## [WHAT TO WORK ON]
Output every record exactly, apart from its images.

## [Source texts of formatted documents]

──────────

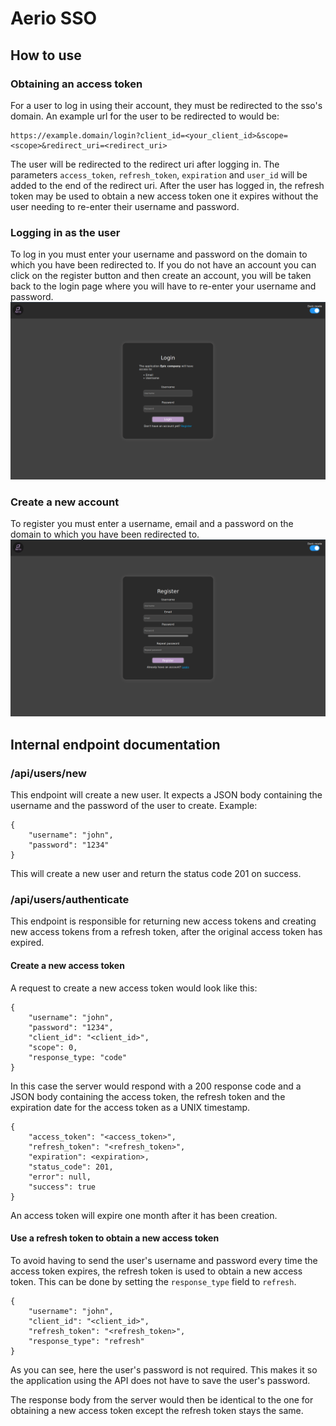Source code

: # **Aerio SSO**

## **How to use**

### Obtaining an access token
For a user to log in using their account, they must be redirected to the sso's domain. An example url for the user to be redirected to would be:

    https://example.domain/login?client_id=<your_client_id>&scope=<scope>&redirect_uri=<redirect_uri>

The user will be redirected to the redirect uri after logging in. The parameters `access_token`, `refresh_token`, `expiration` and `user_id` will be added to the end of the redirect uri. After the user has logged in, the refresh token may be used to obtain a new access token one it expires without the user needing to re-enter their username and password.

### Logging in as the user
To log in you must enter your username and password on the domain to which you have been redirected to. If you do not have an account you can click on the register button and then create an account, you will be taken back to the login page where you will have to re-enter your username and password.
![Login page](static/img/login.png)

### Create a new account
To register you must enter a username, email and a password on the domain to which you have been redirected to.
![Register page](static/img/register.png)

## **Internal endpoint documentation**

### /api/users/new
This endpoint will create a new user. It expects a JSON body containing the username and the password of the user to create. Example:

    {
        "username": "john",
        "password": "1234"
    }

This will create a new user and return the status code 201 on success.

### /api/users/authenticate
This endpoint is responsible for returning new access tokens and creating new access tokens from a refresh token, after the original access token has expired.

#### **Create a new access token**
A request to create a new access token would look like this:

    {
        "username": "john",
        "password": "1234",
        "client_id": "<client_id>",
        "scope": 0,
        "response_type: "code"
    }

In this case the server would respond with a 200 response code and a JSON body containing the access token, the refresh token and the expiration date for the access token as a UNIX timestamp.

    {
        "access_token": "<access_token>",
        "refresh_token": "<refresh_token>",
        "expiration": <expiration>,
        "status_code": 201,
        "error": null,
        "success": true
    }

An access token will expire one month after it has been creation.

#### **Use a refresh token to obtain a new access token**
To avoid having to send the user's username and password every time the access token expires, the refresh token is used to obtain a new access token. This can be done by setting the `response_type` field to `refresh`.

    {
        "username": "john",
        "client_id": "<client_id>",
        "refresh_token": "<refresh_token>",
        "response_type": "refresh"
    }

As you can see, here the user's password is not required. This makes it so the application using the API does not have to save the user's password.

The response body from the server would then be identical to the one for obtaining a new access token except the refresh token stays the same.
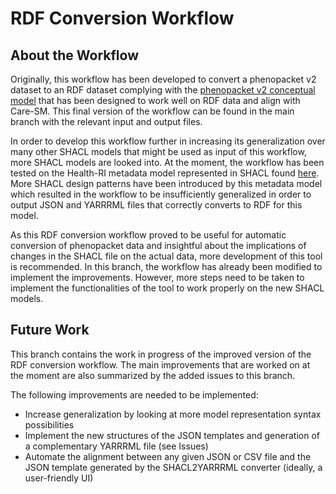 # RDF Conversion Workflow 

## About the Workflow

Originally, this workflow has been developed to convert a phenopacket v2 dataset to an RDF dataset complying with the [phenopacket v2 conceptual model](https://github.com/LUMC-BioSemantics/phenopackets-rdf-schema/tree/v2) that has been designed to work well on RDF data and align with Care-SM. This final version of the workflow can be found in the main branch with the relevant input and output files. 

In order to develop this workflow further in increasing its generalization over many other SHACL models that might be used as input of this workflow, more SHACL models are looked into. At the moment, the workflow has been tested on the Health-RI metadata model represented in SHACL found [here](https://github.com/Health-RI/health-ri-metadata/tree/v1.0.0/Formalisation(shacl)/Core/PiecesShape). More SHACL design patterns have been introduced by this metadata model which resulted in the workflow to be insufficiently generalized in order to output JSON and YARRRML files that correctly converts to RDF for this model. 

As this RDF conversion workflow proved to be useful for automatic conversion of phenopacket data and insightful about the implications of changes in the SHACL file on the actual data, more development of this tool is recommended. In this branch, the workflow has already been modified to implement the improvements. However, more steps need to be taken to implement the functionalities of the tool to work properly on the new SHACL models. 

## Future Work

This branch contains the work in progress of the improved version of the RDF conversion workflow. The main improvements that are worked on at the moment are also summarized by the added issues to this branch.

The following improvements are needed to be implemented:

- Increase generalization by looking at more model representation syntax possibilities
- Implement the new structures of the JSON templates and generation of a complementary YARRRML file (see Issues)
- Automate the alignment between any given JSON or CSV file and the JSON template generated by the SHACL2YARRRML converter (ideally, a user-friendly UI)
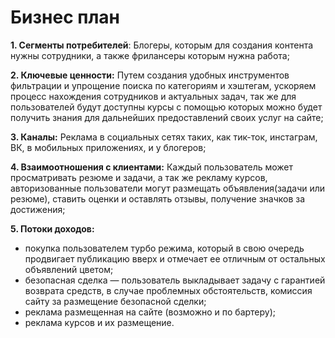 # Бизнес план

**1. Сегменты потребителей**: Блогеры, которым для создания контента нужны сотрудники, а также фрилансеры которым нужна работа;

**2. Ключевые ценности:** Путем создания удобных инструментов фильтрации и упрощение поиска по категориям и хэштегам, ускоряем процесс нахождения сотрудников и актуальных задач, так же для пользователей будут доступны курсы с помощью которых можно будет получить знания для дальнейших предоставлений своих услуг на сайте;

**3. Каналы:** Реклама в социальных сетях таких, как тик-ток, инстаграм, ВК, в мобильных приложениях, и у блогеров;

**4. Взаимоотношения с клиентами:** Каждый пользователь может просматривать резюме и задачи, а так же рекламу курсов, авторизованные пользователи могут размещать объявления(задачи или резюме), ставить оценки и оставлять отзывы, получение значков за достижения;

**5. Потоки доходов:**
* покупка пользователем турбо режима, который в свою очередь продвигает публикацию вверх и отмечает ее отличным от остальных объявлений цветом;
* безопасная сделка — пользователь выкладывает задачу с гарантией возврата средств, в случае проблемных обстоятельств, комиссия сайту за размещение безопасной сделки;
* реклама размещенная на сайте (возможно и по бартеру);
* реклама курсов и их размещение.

──────────

## [RESPONSE]
Source code

: # **Aerio SSO**

## **How to use**

### Obtaining an access token
For a user to log in using their account, they must be redirected to the sso's domain. An example url for the user to be redirected to would be:

    https://example.domain/login?client_id=<your_client_id>&scope=<scope>&redirect_uri=<redirect_uri>

The user will be redirected to the redirect uri after logging in. The parameters `access_token`, `refresh_token`, `expiration` and `user_id` will be added to the end of the redirect uri. After the user has logged in, the refresh token may be used to obtain a new access token one it expires without the user needing to re-enter their username and password.

### Logging in as the user
To log in you must enter your username and password on the domain to which you have been redirected to. If you do not have an account you can click on the register button and then create an account, you will be taken back to the login page where you will have to re-enter your username and password.
![Login page](static/img/login.png)

### Create a new account
To register you must enter a username, email and a password on the domain to which you have been redirected to.
![Register page](static/img/register.png)

## **Internal endpoint documentation**

### /api/users/new
This endpoint will create a new user. It expects a JSON body containing the username and the password of the user to create. Example:

    {
        "username": "john",
        "password": "1234"
    }

This will create a new user and return the status code 201 on success.

### /api/users/authenticate
This endpoint is responsible for returning new access tokens and creating new access tokens from a refresh token, after the original access token has expired.

#### **Create a new access token**
A request to create a new access token would look like this:

    {
        "username": "john",
        "password": "1234",
        "client_id": "<client_id>",
        "scope": 0,
        "response_type: "code"
    }

In this case the server would respond with a 200 response code and a JSON body containing the access token, the refresh token and the expiration date for the access token as a UNIX timestamp.

    {
        "access_token": "<access_token>",
        "refresh_token": "<refresh_token>",
        "expiration": <expiration>,
        "status_code": 201,
        "error": null,
        "success": true
    }

An access token will expire one month after it has been creation.

#### **Use a refresh token to obtain a new access token**
To avoid having to send the user's username and password every time the access token expires, the refresh token is used to obtain a new access token. This can be done by setting the `response_type` field to `refresh`.

    {
        "username": "john",
        "client_id": "<client_id>",
        "refresh_token": "<refresh_token>",
        "response_type": "refresh"
    }

As you can see, here the user's password is not required. This makes it so the application using the API does not have to save the user's password.

The response body from the server would then be identical to the one for obtaining a new access token except the refresh token stays the same.
 # RDF Conversion Workflow 

## About the Workflow

Originally, this workflow has been developed to convert a phenopacket v2 dataset to an RDF dataset complying with the [phenopacket v2 conceptual model](https://github.com/LUMC-BioSemantics/phenopackets-rdf-schema/tree/v2) that has been designed to work well on RDF data and align with Care-SM. This final version of the workflow can be found in the main branch with the relevant input and output files. 

In order to develop this workflow further in increasing its generalization over many other SHACL models that might be used as input of this workflow, more SHACL models are looked into. At the moment, the workflow has been tested on the Health-RI metadata model represented in SHACL found [here](https://github.com/Health-RI/health-ri-metadata/tree/v1.0.0/Formalisation(shacl)/Core/PiecesShape). More SHACL design patterns have been introduced by this metadata model which resulted in the workflow to be insufficiently generalized in order to output JSON and YARRRML files that correctly converts to RDF for this model. 

As this RDF conversion workflow proved to be useful for automatic conversion of phenopacket data and insightful about the implications of changes in the SHACL file on the actual data, more development of this tool is recommended. In this branch, the workflow has already been modified to implement the improvements. However, more steps need to be taken to implement the functionalities of the tool to work properly on the new SHACL models. 

## Future Work

This branch contains the work in progress of the improved version of the RDF conversion workflow. The main improvements that are worked on at the moment are also summarized by the added issues to this branch.

The following improvements are needed to be implemented:

- Increase generalization by looking at more model representation syntax possibilities
- Implement the new structures of the JSON templates and generation of a complementary YARRRML file (see Issues)
- Automate the alignment between any given JSON or CSV file and the JSON template generated by the SHACL2YARRRML converter (ideally, a user-friendly UI)
 # Бизнес план

**1. Сегменты потребителей**: Блогеры, которым для создания контента нужны сотрудники, а также фрилансеры которым нужна работа;

**2. Ключевые ценности:** Путем создания удобных инструментов фильтрации и упрощение поиска по категориям и хэштегам, ускоряем процесс нахождения сотрудников и актуальных задач, так же для пользователей будут доступны курсы с помощью которых можно будет получить знания для дальнейших предоставлений своих услуг на сайте;

**3. Каналы:** Реклама в социальных сетях таких, как тик-ток, инстаграм, ВК, в мобильных приложениях, и у блогеров;

**4. Взаимоотношения с клиентами:** Каждый пользователь может просматривать резюме и задачи, а так же рекламу курсов, авторизованные пользователи могут размещать объявления(задачи или резюме), ставить оценки и оставлять отзывы, получение значков за достижения;

**5. Потоки доходов:**
* покупка пользователем турбо режима, который в свою очередь продвигает публикацию вверх и отмечает ее отличным от остальных объявлений цветом;
* безопасная сделка — пользователь выкладывает задачу с гарантией возврата средств, в случае проблемных обстоятельств, комиссия сайту за размещение безопасной сделки;
* реклама размещенная на сайте (возможно и по бартеру);
* реклама курсов и их размещение.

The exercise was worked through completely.